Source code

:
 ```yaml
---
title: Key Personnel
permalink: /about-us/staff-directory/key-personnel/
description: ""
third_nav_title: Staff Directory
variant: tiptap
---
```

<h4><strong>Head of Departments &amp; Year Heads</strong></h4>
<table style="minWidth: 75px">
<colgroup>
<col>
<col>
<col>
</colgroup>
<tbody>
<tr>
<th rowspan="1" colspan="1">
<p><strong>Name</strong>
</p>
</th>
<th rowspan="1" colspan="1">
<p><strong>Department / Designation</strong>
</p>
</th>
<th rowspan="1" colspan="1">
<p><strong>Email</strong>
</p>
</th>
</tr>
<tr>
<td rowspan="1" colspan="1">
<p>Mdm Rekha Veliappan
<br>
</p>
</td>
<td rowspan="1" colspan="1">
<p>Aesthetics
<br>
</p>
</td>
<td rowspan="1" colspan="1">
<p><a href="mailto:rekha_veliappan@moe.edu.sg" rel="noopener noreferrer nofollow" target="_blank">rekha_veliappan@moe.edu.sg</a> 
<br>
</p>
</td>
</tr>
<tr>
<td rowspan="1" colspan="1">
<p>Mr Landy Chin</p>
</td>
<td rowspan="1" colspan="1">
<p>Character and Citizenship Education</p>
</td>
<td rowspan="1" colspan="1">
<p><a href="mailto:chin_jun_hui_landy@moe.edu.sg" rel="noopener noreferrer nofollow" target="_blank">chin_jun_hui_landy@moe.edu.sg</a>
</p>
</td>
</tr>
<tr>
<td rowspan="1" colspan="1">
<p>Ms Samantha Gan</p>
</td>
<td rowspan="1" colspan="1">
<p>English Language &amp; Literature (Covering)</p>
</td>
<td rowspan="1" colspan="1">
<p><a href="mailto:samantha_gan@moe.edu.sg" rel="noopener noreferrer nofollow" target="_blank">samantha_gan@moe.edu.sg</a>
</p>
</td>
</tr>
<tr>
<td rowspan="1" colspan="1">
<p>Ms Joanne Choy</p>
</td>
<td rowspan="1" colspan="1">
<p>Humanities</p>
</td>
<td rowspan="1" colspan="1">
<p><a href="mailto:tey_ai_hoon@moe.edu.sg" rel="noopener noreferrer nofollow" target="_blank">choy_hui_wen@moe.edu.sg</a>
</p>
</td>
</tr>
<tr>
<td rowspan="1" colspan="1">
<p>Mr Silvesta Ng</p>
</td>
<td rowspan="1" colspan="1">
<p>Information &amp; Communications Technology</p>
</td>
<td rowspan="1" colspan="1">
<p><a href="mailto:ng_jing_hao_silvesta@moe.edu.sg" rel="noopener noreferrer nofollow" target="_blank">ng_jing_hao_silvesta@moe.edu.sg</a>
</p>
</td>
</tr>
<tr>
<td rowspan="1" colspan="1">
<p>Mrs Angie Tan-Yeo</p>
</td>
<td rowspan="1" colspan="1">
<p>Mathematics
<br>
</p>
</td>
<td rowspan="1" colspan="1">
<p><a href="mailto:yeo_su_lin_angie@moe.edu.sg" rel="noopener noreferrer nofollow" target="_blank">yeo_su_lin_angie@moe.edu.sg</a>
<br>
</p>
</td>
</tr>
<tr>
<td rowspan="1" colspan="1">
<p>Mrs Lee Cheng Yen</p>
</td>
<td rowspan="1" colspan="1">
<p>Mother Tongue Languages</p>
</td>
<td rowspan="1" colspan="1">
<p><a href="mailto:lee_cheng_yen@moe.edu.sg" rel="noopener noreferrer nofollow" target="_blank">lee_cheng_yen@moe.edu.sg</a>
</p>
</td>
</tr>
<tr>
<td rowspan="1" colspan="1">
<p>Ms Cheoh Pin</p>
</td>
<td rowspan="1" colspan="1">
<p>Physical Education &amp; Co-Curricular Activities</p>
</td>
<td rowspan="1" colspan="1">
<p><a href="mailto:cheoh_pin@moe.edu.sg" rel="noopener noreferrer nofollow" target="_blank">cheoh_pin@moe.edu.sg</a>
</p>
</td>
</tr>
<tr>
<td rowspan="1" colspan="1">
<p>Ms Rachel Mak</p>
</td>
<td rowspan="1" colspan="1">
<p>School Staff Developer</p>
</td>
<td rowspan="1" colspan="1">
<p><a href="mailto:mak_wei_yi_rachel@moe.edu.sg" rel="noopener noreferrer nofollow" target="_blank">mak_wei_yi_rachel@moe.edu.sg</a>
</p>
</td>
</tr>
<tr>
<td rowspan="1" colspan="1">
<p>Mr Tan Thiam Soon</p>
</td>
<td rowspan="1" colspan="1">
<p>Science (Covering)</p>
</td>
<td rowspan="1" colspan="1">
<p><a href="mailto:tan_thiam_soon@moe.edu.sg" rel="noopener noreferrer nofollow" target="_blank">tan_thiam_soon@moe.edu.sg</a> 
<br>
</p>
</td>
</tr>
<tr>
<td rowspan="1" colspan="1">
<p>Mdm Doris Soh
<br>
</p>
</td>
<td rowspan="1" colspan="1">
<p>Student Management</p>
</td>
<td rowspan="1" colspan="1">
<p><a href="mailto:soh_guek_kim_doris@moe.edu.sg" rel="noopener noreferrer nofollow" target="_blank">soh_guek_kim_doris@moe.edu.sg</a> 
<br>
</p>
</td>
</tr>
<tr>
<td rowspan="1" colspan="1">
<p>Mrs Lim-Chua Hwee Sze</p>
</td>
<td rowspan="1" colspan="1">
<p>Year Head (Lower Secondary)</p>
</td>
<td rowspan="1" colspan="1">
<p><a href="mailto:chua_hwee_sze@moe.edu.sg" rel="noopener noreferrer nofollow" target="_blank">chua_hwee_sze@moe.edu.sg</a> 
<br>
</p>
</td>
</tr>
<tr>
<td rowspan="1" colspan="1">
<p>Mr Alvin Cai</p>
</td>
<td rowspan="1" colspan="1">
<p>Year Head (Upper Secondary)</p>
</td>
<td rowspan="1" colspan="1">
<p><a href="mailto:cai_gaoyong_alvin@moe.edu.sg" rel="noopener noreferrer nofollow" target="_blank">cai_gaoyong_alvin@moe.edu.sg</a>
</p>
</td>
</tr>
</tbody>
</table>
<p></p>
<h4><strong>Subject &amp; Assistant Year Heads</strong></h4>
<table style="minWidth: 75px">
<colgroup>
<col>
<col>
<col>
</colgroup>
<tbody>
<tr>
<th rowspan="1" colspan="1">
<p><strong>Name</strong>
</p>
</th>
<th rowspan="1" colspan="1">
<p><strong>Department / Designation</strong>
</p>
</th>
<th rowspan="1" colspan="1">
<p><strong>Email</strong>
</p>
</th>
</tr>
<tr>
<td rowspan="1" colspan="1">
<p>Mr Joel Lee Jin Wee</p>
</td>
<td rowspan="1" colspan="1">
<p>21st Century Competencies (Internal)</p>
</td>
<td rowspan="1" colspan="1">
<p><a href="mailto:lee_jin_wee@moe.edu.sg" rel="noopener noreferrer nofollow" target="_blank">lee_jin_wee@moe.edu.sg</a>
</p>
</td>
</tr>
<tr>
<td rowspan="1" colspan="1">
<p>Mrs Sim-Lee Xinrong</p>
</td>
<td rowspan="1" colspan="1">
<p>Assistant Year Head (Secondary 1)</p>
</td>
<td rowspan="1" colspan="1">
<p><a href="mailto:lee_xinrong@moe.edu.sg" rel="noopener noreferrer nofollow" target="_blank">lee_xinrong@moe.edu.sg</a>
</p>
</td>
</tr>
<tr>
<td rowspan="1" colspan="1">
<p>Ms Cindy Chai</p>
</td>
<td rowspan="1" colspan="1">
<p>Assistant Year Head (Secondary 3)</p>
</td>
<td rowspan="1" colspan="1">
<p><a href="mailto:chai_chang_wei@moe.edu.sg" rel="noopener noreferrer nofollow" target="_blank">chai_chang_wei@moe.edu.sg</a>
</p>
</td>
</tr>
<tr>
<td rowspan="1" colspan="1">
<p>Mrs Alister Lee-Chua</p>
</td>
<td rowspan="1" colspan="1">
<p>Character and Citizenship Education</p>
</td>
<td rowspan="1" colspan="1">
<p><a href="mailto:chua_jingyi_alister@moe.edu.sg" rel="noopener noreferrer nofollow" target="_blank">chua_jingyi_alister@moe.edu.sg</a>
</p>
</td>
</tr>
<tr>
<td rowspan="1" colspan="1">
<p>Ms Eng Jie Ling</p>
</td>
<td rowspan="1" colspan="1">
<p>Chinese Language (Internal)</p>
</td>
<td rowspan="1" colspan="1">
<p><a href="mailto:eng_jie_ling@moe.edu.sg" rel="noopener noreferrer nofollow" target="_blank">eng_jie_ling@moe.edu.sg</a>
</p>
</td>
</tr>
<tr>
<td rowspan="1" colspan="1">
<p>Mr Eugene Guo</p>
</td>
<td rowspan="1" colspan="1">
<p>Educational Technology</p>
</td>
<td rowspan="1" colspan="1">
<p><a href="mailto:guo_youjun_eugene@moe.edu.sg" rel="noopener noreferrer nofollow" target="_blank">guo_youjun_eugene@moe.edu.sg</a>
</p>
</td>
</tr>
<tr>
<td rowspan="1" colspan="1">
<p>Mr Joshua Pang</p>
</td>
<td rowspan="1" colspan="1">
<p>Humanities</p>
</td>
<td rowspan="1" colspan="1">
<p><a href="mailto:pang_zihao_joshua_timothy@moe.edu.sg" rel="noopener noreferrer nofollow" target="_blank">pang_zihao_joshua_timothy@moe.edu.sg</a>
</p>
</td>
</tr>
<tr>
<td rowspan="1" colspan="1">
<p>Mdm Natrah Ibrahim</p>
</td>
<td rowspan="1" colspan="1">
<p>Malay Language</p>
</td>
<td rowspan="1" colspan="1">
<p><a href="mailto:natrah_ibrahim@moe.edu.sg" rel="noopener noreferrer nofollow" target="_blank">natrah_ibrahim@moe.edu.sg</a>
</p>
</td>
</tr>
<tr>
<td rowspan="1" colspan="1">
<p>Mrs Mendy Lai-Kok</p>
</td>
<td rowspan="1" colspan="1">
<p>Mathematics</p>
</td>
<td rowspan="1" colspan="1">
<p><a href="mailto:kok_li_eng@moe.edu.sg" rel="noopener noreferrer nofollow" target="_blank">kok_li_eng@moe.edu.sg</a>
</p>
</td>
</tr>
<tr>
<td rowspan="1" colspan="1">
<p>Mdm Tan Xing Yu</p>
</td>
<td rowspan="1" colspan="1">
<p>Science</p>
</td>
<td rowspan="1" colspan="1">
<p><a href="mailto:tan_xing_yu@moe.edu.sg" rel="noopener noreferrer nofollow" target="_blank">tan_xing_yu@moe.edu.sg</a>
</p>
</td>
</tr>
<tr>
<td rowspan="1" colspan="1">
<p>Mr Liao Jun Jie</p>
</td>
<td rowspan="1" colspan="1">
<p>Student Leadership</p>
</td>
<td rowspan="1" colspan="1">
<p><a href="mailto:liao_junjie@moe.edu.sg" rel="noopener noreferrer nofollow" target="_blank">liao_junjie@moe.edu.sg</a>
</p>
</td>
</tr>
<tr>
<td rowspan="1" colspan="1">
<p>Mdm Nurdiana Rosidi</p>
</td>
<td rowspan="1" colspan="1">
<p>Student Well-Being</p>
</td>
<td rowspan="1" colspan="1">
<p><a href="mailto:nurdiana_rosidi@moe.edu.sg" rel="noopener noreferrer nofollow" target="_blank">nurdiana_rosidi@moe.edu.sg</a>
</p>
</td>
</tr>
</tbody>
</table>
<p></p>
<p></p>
-*-*-
◆ **TRY IT**
Copy out every line of the records that the string "Covering" appears in.

◆ **ANSWER TO THIS PROBLEM**
<p>English Language &amp; Literature (Covering)</p>
<p>Science (Covering)</p>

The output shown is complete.